[Saved data entries]
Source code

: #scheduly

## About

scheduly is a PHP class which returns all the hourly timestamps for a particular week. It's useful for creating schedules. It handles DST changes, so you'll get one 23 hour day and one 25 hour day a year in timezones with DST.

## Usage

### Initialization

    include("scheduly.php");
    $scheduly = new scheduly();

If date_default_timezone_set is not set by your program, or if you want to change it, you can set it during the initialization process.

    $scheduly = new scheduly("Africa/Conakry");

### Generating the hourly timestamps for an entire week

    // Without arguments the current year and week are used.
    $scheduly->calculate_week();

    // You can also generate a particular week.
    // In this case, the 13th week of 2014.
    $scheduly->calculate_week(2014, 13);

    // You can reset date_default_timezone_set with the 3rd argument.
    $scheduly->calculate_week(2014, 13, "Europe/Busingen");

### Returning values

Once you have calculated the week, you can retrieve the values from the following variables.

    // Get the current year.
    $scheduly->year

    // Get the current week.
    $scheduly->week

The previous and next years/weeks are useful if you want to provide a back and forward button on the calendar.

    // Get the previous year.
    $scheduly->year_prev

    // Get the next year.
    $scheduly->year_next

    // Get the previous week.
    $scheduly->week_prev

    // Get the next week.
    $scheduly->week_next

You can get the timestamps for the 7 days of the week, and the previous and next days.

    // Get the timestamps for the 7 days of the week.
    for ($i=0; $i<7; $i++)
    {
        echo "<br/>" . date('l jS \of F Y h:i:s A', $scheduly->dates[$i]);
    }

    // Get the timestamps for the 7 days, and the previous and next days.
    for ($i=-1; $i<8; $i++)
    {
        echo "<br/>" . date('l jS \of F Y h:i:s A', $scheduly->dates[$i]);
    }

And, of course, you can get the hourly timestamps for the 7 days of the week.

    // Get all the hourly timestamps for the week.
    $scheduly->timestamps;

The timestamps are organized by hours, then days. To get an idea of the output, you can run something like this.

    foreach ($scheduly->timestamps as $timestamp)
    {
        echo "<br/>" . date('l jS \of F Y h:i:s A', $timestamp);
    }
...
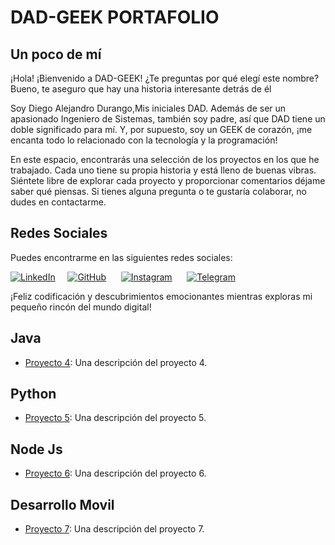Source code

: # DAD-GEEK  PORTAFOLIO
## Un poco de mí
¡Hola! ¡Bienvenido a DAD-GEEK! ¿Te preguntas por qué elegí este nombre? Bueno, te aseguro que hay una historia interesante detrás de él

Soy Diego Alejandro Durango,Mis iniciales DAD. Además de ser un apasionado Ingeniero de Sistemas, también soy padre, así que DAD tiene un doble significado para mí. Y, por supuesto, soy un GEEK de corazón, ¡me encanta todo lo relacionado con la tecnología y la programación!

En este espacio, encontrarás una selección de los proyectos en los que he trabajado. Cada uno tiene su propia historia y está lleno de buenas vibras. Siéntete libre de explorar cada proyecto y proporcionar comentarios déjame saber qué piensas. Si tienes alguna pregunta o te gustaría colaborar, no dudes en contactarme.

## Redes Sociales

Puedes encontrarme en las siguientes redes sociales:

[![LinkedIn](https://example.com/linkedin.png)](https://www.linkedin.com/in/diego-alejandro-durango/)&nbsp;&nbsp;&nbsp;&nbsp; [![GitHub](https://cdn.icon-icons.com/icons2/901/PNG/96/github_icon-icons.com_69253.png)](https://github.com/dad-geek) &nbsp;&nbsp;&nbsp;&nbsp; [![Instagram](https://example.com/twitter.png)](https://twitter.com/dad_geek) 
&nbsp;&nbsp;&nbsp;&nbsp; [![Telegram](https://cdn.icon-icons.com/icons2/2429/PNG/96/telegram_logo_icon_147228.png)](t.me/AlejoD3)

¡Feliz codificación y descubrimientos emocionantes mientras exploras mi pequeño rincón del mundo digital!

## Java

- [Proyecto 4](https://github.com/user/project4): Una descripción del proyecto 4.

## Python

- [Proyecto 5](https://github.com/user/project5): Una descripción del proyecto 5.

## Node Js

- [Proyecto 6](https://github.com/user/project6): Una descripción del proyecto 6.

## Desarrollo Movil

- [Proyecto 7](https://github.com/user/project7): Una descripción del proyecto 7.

Try it: Scan the data above and report each line in which "previous" is present.

Exercise response:
The previous and next years/weeks are useful if you want to provide a back and forward button on the calendar.
    // Get the previous year.
    // Get the previous week.
You can get the timestamps for the 7 days of the week, and the previous and next days.
    // Get the timestamps for the 7 days, and the previous and next days.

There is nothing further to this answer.